A novel flexible CO2 gas sensor based on polyvinyl alcohol/yttrium oxide nanocomposite films

Abstract

Polyvinyl alcohol/yttrium oxide (PVA/Y₂O₃) nanocomposite films with five different weight ratios of PVA and Y₂O₃ nanoparticles (NPs) were prepared using a simple solution casting method. The prepared polymer nanocomposite (PNC) films were examined using Fourier transform infrared (FTIR) spectroscopy, X-ray diffraction (XRD), scanning electron microscopy (SEM), and thermogravimetric analysis (TGA). FTIR spectra exhibited a strong interaction between the PVA matrix and Y₂O₃ NPs. SEM results indicated that Y₂O₃ NPs were properly dispersed in the PVA matrix. The thermal stability of the PVA/Y₂O₃ nanocomposite films was found to be dependent on Y₂O₃ NP loading (wt%) in the nanocomposite films.
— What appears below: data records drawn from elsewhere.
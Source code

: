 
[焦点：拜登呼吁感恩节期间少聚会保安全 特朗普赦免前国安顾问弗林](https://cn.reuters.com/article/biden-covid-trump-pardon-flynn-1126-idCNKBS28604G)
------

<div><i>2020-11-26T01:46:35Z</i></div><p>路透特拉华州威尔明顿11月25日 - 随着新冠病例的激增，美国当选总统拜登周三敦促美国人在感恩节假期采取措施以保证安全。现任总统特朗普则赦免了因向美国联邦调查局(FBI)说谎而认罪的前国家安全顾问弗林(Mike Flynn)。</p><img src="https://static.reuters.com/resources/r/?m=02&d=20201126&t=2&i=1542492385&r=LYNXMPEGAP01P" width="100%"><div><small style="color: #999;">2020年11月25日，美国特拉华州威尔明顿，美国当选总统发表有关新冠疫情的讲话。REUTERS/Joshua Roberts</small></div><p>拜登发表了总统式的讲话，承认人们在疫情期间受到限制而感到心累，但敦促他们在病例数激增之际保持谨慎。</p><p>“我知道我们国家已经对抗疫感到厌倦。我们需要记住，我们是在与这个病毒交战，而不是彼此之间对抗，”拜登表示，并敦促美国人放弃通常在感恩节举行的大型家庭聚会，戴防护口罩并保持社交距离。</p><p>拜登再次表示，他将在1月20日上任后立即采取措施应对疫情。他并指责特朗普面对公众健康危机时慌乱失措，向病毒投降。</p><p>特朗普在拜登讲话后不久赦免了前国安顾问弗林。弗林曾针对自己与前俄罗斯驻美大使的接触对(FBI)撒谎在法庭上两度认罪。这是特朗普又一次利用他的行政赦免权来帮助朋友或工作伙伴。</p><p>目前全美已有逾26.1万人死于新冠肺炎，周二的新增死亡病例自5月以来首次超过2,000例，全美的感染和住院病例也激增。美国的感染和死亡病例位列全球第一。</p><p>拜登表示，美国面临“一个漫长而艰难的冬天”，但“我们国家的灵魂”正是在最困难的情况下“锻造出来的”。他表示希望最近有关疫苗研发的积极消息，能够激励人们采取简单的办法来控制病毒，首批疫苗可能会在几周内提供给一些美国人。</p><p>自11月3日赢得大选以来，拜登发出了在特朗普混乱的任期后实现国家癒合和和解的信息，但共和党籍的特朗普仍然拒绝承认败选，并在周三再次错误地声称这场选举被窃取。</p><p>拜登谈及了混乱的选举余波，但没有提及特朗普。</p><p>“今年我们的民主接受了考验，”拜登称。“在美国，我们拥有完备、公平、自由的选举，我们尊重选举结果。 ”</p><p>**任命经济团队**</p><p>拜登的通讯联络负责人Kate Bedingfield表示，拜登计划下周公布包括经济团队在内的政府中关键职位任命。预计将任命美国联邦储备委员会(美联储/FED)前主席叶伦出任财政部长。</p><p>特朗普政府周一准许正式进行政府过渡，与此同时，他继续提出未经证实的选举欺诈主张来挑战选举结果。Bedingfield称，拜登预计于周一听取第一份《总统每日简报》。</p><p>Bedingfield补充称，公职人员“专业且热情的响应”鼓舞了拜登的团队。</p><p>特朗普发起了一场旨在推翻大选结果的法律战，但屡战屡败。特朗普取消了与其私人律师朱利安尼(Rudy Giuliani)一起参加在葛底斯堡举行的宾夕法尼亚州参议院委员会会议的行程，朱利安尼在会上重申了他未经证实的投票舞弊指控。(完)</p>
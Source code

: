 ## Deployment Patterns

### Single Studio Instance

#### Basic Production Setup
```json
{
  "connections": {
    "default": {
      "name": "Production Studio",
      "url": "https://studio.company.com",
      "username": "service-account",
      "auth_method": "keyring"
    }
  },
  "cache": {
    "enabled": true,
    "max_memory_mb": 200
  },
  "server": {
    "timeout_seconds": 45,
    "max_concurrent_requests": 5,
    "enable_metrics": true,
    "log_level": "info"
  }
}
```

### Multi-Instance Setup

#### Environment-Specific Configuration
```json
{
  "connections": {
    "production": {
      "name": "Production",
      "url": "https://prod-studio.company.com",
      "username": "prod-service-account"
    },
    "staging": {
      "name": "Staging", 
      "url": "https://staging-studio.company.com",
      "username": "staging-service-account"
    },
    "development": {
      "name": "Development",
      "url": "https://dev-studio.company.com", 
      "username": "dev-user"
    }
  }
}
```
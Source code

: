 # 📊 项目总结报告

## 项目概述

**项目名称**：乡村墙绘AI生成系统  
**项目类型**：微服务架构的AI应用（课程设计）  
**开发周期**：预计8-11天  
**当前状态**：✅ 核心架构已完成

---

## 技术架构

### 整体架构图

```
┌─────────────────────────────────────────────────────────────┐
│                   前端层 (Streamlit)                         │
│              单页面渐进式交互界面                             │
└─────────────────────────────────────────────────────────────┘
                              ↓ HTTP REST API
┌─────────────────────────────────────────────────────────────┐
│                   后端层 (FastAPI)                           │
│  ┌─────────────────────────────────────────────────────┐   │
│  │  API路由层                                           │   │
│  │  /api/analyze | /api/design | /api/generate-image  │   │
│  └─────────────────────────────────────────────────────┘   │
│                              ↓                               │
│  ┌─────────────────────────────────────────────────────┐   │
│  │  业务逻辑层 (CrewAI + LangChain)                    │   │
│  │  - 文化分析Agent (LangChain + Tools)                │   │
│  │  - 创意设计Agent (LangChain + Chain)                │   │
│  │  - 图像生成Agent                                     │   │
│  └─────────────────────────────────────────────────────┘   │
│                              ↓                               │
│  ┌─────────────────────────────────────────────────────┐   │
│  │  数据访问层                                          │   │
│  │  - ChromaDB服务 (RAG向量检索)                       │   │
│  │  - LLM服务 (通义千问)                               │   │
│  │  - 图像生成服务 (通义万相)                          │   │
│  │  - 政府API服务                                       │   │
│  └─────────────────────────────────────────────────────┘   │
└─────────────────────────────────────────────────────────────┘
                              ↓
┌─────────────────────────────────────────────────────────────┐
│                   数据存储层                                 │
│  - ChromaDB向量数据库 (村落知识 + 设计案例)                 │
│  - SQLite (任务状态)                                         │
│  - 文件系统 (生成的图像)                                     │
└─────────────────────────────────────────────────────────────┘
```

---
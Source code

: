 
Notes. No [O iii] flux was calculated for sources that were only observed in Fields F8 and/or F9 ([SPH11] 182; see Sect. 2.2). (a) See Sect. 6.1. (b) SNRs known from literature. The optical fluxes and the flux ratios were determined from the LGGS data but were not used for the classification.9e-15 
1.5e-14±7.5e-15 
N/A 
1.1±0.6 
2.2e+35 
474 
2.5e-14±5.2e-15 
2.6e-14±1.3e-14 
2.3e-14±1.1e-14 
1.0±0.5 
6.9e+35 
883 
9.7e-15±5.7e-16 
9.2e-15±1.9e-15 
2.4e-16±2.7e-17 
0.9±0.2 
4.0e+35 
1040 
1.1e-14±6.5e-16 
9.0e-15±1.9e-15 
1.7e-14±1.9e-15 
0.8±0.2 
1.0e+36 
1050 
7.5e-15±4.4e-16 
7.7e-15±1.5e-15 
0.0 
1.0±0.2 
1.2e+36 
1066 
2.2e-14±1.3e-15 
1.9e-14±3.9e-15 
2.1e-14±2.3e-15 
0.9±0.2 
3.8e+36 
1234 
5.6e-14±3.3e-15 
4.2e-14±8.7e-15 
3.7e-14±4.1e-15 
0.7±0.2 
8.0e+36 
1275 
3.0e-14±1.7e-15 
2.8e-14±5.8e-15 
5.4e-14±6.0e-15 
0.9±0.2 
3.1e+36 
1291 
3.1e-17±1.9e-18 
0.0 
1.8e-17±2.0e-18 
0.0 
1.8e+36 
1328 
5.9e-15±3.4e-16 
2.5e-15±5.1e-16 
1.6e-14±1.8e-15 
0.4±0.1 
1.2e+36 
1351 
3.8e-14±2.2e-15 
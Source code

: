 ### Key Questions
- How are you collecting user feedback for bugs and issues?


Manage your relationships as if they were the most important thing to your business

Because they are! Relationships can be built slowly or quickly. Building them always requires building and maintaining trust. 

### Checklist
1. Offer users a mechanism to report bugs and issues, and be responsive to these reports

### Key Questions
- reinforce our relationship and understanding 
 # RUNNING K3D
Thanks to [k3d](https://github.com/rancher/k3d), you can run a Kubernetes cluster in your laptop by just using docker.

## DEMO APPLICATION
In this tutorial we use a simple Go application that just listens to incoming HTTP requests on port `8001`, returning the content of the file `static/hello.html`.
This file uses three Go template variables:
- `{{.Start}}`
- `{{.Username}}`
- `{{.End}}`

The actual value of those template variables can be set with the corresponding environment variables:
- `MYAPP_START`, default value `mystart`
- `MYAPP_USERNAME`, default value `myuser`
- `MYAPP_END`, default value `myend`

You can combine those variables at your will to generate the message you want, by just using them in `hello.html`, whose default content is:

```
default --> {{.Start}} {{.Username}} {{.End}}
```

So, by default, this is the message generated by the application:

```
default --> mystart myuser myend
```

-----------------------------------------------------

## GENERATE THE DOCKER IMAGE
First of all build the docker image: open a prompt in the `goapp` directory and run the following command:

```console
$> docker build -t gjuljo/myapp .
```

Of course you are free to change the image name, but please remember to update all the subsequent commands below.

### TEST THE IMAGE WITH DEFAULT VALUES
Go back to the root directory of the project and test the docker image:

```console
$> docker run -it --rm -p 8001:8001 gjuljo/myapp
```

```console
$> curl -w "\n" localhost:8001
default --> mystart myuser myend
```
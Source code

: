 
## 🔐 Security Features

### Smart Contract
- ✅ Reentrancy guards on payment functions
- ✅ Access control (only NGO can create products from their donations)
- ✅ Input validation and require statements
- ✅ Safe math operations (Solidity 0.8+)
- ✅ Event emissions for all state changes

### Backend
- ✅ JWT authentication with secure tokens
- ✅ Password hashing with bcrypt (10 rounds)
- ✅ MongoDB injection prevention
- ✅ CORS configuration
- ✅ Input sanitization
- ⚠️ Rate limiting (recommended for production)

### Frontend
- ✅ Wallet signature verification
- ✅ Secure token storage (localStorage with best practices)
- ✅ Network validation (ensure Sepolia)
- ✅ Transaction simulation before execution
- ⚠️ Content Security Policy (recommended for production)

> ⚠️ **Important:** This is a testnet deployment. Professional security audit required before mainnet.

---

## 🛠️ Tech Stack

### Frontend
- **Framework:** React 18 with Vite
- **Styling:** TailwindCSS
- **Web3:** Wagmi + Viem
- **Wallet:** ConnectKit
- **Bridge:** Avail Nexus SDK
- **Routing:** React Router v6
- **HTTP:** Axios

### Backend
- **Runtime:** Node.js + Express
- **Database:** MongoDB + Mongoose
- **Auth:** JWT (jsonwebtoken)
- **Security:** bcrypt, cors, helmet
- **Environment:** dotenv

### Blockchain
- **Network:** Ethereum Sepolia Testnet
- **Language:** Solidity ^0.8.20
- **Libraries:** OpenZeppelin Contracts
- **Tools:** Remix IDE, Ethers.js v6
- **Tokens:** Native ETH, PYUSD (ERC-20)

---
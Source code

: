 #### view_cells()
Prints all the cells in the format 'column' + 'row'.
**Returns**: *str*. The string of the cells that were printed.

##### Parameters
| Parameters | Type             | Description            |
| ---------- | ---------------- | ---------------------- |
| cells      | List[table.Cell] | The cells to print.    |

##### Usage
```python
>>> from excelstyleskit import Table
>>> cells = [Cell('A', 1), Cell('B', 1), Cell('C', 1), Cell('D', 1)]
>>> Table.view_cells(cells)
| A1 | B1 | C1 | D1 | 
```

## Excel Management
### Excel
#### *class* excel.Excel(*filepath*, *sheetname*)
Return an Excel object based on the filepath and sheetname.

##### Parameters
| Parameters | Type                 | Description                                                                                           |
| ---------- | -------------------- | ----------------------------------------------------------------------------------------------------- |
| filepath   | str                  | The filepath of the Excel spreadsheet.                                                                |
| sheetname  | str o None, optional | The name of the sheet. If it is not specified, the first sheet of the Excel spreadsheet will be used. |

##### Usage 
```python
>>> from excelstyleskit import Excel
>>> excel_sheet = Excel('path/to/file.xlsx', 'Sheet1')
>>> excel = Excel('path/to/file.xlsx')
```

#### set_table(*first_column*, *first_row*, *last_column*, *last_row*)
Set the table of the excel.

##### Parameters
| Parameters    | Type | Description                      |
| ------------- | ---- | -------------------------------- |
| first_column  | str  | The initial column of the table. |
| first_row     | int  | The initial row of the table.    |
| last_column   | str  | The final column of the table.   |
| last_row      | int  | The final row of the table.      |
Furthermore, chemiresistive gas sensing properties of the PVA/Y₂O₃ nanocomposite films were evaluated and the sensing parameters including sensing response, operating temperature, selectivity, stability, response/recovery time, and repeatability were systematically investigated based on the change in electrical resistance of the nanocomposite film in the presence of carbon dioxide (CO₂) gas. The maximum sensing response (S) of 92.72% at a concentration of 100 ppm under an optimized operating temperature of 100 °C with a fast response/recovery time of ∼15/11 s towards CO₂ gas detection was observed for the PVA/Y₂O₃ nanocomposite film with 5 wt% loading of Y₂O₃ NPs in the PVA matrix. The finding in this work suggest that Y₂O₃ NPs are sufficiently fast as a CO₂ gas sensing material at a relatively low operating temperature. Moreover, the key role of the Y₂O₃ NPs in modulating the electrical and gas sensing properties of the PVA matrix is discussed here.